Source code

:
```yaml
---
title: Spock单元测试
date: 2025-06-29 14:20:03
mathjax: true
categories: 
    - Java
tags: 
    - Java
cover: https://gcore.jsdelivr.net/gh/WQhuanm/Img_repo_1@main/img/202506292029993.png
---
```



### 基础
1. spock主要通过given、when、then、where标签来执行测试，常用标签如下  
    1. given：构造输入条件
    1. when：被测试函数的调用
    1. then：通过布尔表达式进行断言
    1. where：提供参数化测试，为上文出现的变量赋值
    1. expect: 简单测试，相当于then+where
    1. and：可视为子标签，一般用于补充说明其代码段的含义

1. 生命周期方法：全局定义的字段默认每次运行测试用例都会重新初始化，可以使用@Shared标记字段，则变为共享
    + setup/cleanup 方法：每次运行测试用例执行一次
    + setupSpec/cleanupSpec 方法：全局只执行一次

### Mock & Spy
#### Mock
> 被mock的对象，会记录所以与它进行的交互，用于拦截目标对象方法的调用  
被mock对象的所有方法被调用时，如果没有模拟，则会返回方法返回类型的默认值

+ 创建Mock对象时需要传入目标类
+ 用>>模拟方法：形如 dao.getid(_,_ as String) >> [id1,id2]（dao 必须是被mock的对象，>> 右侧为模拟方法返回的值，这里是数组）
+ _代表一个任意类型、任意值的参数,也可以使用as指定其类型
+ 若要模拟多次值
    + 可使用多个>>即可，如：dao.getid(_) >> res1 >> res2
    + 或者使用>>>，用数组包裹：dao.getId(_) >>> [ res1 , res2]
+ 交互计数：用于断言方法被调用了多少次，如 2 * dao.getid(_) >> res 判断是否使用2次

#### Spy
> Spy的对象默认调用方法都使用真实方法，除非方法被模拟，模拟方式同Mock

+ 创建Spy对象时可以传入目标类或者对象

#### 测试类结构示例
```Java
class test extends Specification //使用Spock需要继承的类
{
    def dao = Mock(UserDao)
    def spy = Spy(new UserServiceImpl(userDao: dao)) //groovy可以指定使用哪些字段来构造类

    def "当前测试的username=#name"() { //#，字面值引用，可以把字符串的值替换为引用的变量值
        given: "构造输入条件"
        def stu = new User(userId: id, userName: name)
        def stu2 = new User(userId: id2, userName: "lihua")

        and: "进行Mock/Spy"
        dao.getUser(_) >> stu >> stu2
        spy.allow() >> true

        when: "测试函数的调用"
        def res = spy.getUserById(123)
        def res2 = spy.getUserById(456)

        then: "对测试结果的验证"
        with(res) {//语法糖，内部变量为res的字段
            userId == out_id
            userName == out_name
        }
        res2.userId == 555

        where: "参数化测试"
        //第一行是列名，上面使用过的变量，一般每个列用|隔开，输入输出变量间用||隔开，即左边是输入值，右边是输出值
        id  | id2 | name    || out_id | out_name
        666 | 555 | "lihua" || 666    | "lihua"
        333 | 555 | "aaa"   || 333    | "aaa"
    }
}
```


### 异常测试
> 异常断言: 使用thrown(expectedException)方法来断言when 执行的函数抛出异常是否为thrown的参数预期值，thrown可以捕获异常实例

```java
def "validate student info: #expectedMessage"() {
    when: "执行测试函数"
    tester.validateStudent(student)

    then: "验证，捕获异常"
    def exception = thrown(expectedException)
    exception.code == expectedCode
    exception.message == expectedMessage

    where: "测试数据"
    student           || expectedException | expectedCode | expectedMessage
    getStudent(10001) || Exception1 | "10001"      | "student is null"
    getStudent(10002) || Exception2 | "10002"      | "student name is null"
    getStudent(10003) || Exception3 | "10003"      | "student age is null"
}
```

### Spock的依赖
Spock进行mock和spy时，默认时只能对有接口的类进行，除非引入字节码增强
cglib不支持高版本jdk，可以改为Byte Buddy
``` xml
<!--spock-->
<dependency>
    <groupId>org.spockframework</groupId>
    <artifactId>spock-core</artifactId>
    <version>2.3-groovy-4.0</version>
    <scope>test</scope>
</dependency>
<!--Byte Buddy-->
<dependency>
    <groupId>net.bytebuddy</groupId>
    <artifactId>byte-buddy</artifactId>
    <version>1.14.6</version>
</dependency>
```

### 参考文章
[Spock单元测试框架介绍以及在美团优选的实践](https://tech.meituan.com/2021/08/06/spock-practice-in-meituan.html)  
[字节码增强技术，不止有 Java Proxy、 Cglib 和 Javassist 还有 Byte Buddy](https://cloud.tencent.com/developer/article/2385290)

**EXERCISE PROMPT:** Copy out each line of the listing where the string "userId" appears.

**RESULT BELOW:**
        def stu = new User(userId: id, userName: name)
        def stu2 = new User(userId: id2, userName: "lihua")
            userId == out_id
        res2.userId == 555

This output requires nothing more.